Ablation experiment on MSGP
The MSGP structure mainly comprises DSC and MSA. DSC aggregates multi-scale local features, and MSA further constructs the global context. Thus, in this section, we separately remove DSC and MSA to assess their impacts on prediction accuracy and feature variability. Other components in the MSA were evaluated in ablation experiments, including the embedding feature dimension and the number of network layers. Table 1 presents different encoder structures, including small (S), medium (M), and large scales (L). In this ablation experiment, the decoder removes SCRD and uses fused features from stages 3–5 to generate the final predicted maps using convolution 1 × 1 and 3 × 3.
This ablation experiment first compares different parameter levels and selects the optimal structure to complete component ablation. Two base backbone encoders are used to compare and evaluate the effectiveness of each module. Instead of MSGP, CNN-DSC, and CNN-MSA are used to extract features. CNN-DSC removes MSA from MSGP by only using DSC and residual structure as encoders. In contrast, CNN-MSA was constructed by removing DSC from MSGP. At different stages, CNN-MSA uses pooling operators to downsample feature maps. All decoders maintain the same network structure. Table 2 reports the prediction performance on two datasets. Compared with three different scales of encoders, MSGP-S achieved the best performance with an average 92.33% F1 score and 96.75% OA. However, MSGP-L and MSGP-M did not significantly improve accuracy on the WHU datasets. This could indicate that when the dimension of feature embedding reaches a certain threshold, the encoder has limited representational performance. Additionally, MSGP-M is a higher 1.54% F1 score than MSGP-L in the Massub dataset. Hence, compared to the WHU dataset, fewer training samples could bring more optimized difficulties for MSGP-L on the Massub dataset.

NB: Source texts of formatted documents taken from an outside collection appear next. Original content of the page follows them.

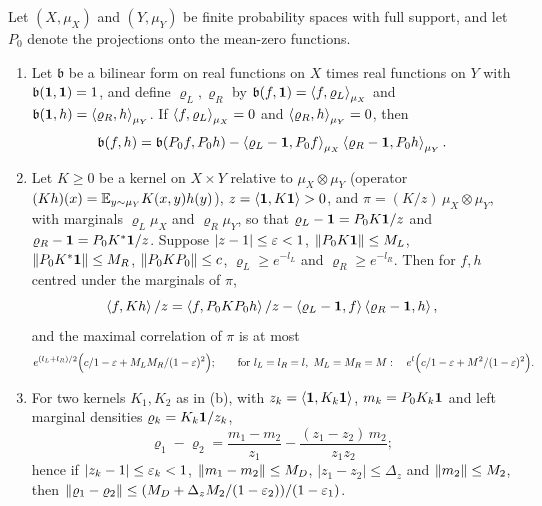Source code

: \begin{lemma}[Recentering]\label{lem:recentering}
Let $(X,\mu_X)$ and $(Y,\mu_Y)$ be finite probability spaces with full support,
and let $P_0$ denote the projections onto the mean-zero functions.
\begin{enumerate}[label=\textup{(\alph*)}]
\item Let $\mathfrak b$ be a bilinear form on real functions on $X$ times real
  functions on $Y$ with $\mathfrak b(\one,\one)=1$, and define $\varrho_L,\varrho_R$ by
  $\mathfrak b(f,\one)=\ip f{\varrho_L}_{\mu_X}$ and $\mathfrak
  b(\one,h)=\ip{\varrho_R}h_{\mu_Y}$. If $\ip f{\varrho_L}_{\mu_X}=0$ and
  $\ip{\varrho_R}h_{\mu_Y}=0$, then
  \[
    \mathfrak b(f,h)=\mathfrak b(P_0f,P_0h)-\ip{\varrho_L-\one}{P_0f}_{\mu_X}
    \ip{\varrho_R-\one}{P_0h}_{\mu_Y}.
  \]
\item Let $K\ge0$ be a kernel on $X\times Y$ relative to $\mu_X\otimes\mu_Y$
  (operator $(Kh)(x)=\E_{y\sim\mu_Y}K(x,y)h(y)$), $z=\ip\one{K\one}>0$, and
  $\pi=(K/z)\,\mu_X\otimes\mu_Y$, with marginals $\varrho_L\mu_X$ and
  $\varrho_R\mu_Y$, so that $\varrho_L-\one=P_0K\one/z$ and
  $\varrho_R-\one=P_0K^*\one/z$. Suppose $|z-1|\le\eps<1$,
  $\norm{P_0K\one}\le M_L$, $\norm{P_0K^*\one}\le M_R$, $\norm{P_0KP_0}\le c$,
  $\varrho_L\ge e^{-l_L}$ and $\varrho_R\ge e^{-l_R}$. Then for $f,h$ centred
  under the marginals of $\pi$,
  \[
    \frac{\ip f{Kh}}z=\frac{\ip f{P_0KP_0h}}z-\ip{\varrho_L-\one}f\ip{\varrho_R-\one}h,
  \]
  and the maximal correlation of $\pi$ is at most
  \[
    e^{(l_L+l_R)/2}\Big(\frac c{1-\eps}+\frac{M_LM_R}{(1-\eps)^2}\Big);\qquad
    \text{for }l_L=l_R=l,\ M_L=M_R=M:\quad e^l\Big(\frac c{1-\eps}+\frac{M^2}{(1-\eps)^2}\Big).
  \]
\item For two kernels $K_1,K_2$ as in (b), with $z_k=\ip\one{K_k\one}$,
  $m_k=P_0K_k\one$ and left marginal densities $\varrho_k=K_k\one/z_k$,
  \[
    \varrho_1-\varrho_2=\frac{m_1-m_2}{z_1}-\frac{(z_1-z_2)\,m_2}{z_1z_2};
  \]
  hence if $|z_k-1|\le\eps_k<1$, $\norm{m_1-m_2}\le M_D$, $|z_1-z_2|\le\Delta_z$
  and $\norm{m_2}\le M_2$, then $\norm{\varrho_1-\varrho_2}\le
  (M_D+\Delta_zM_2/(1-\eps_2))/(1-\eps_1)$.
\end{enumerate}
\end{lemma}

MSGP-S improved the average prediction accuracy by about 2% F1 score and 3% OA compared to CNN-MSA-S. In addition, although CNN-DSC-S has a similar OA to the proposed module on WHU, it has a lower 3.26% F1 score on the WHU dataset and a 3.3% F1 score on the Massub dataset than MSGP-S. That confirms that introducing global features can significantly improve the building extraction ability.

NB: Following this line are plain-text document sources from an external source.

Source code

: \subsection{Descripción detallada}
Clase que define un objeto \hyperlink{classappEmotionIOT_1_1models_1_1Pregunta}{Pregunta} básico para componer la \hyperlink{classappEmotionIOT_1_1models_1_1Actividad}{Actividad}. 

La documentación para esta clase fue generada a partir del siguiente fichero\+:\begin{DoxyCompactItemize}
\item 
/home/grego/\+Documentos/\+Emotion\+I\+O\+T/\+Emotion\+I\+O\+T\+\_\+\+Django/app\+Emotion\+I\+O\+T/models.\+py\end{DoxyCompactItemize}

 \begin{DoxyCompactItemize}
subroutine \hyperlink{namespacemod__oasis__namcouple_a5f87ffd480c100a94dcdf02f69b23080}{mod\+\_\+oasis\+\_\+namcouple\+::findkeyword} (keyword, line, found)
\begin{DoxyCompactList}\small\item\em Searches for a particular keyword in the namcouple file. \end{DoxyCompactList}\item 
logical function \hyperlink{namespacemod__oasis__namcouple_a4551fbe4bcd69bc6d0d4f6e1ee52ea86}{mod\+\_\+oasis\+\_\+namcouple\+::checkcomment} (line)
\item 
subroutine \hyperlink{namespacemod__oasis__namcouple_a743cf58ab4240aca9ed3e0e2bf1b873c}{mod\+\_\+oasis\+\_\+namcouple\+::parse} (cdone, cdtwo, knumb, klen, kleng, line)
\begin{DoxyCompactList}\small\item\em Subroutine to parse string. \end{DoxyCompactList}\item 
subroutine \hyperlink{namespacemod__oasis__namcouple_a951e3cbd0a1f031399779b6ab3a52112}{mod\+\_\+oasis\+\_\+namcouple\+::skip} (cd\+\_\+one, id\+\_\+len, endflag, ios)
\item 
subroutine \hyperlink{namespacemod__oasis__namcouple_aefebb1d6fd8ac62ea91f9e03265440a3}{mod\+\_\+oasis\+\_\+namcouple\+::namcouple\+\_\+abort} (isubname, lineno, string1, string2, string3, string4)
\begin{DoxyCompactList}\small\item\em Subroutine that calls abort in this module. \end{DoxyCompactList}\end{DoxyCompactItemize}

For the model efficiency, CNN-DSC-S exhibits advantages over other methods without MSA, and MSGP-S obtained the second. Additionally, CNN-MSA-S constructs global attention by performing high-dimensional tensor computation. As a result, compared with other encoders, it has the highest algorithm complexity. On the contrary, MSGP uses multi-scale tokens from DSC with spatial downsampling to generate MSA, significantly reducing the computation of multidimensional tensors. Overall, MSGP-S outperforms other methods in terms of accuracy and efficiency. Visually, this study uses the Grad-CAM30 algorithm to generate a feature heat map. In Fig. 7, the feature maps from Stage 3 are visualized to present the feature response using pre- and post-MSGP (where, satellite images were processed by Python 3.1143). Partial details are enlarged, as shown in the green rectangles. It can be observed that most foreground features are enhanced in multi-scale regions, and some background information is filtered. Additionally, the interior features in large-scale areas have a more robust response, which indicates that MSGP can enhance the overall representation of building areas, as marked in Area 2. Before using MSGP, feature variations were discontinuous within the building area. In contrast, there has been a significant enhancement in the building area after using MSGP. That indicates that multi-scale information synthesis can improve feature extraction capabilities.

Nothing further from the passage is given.